Bannon received a four-month sentence in 2022 for defying subpoenas from the House Jan. 6 committee.

U.S. District Judge Carl Nichols had put Bannon’s sentence on hold while he pursued an appeal.

However, Nichols ordered Bannon to report to prison by July 1st after the appeal was rejected.

Bannon filed an emergency motion, asking the U.S. Court of Appeals for the District of Columbia to overrule the lower court’s order that he report to prison by July 1st.

The panel denied his request in a 2-1 vote, leaving an emergency bid to the Supreme Court as the lone option to avoid incarceration.

From the Associated Press:

The appeal was originally directed to Chief Justice John Roberts, who oversees such requests from Washington. He referred it to the full court.

The court rejected it without explanation, as is typical. There were no noted dissents.
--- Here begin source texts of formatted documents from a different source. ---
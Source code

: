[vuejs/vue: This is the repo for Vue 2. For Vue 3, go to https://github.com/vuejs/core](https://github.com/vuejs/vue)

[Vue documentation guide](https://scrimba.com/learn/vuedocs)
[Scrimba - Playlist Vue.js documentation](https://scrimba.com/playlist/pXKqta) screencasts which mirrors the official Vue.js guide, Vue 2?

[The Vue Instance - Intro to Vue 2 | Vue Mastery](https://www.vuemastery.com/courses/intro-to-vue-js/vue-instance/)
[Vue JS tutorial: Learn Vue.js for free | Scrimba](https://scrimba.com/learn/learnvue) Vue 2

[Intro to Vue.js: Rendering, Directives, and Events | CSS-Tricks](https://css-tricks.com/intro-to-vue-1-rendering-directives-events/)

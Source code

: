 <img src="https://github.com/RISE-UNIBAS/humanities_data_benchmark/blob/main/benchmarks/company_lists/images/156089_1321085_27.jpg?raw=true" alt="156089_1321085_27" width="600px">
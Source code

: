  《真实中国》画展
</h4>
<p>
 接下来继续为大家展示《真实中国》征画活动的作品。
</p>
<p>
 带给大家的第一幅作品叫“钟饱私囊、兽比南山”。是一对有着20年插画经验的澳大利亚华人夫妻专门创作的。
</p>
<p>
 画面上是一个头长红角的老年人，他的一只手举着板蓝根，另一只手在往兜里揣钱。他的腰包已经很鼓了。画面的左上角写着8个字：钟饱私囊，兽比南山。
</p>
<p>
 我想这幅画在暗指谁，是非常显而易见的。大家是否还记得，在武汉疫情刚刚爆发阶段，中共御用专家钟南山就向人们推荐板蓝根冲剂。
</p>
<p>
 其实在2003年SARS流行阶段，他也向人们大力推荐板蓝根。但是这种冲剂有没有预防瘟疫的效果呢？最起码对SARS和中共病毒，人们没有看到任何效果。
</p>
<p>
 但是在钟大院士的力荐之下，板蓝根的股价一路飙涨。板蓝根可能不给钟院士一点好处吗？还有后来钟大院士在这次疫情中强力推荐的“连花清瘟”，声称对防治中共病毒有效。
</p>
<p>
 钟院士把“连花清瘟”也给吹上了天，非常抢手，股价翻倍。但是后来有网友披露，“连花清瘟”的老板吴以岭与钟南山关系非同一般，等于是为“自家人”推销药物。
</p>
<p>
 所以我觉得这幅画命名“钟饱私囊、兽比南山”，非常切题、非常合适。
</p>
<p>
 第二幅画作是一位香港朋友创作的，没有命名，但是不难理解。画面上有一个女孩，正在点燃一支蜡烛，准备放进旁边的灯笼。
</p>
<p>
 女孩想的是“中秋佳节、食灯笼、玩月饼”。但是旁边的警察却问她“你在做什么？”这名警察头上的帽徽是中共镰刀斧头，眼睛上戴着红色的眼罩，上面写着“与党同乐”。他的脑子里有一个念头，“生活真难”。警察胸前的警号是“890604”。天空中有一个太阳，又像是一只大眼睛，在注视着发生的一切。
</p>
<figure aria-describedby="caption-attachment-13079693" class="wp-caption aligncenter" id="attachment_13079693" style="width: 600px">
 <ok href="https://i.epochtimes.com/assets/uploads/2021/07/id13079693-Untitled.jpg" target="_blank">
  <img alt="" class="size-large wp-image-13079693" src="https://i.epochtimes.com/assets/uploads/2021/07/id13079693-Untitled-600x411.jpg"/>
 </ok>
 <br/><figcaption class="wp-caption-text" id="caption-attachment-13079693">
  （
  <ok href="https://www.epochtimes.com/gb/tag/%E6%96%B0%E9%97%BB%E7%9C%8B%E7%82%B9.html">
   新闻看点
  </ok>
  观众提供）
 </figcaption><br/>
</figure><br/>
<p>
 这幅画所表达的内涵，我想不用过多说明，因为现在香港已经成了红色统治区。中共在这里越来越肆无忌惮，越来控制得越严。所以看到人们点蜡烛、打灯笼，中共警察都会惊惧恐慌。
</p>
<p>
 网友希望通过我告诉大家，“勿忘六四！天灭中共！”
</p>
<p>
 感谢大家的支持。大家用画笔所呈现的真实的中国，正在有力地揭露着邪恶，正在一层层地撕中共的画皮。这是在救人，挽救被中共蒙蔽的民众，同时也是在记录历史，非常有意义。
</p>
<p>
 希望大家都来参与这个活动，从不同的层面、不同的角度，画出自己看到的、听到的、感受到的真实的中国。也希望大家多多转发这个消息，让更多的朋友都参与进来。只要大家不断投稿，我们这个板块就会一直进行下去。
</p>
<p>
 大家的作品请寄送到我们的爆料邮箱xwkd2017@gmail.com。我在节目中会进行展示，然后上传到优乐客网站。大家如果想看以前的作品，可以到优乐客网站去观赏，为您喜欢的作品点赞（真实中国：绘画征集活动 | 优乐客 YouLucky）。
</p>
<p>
Defense attorneys have argued the case raises issues that should be examined by the Supreme Court, including Bannon’s previous lawyer’s belief that the subpoena was invalid because former President Donald Trump had asserted executive privilege. Prosecutors, though, say Bannon had left the White House years before and Trump had never invoked executive privilege in front of the committee.

“In a one-sentence order, the Supreme Court declines to intervene on Bannon’s behalf. He reports to prison Monday,” MSNBC legal correspondent Lisa Rubin said.

According to Jack Posobiec, Bannon will host War Room outside of the federal prison Monday morning.

WATCH:

Per CBS News:

The Justice Department urged the justices to deny Bannon’s effort, telling the court in a filing that his contention that he will have his convictions reversed or win a new trial because the lower courts misinterpreted what was required to convict him of contempt “lacks merit.”

Solicitor General Elizabeth Prelogar rejected Bannon’s attempt to compare his situation to Justice Department lawyers who declined to turn over documents regarding Hunter Biden, President Biden’s son.

His “total noncompliance even though he had been told by the former President’s counsel that he was not immune from testifying and could not simply disregard the subpoena, is not analogous to internal instructions to current government employees about providing testimony regarding their official responsibilities,” she wrote.

She said that Bannon failed to identify any authority that supports absolute testimonial immunity for the former advisers of former presidents, and didn’t raise such a constitutional defense to his prosecution based on that purported immunity.

Bannon is not the only former official from the Trump White House who has turned to the Supreme Court while fighting a contempt of Congress conviction. Peter Navarro, who served as a top trade adviser to Trump, is serving a four-month prison sentence at a correctional facility in Miami after he was convicted on two counts of criminal contempt last year for defying a subpoena from the House select committee.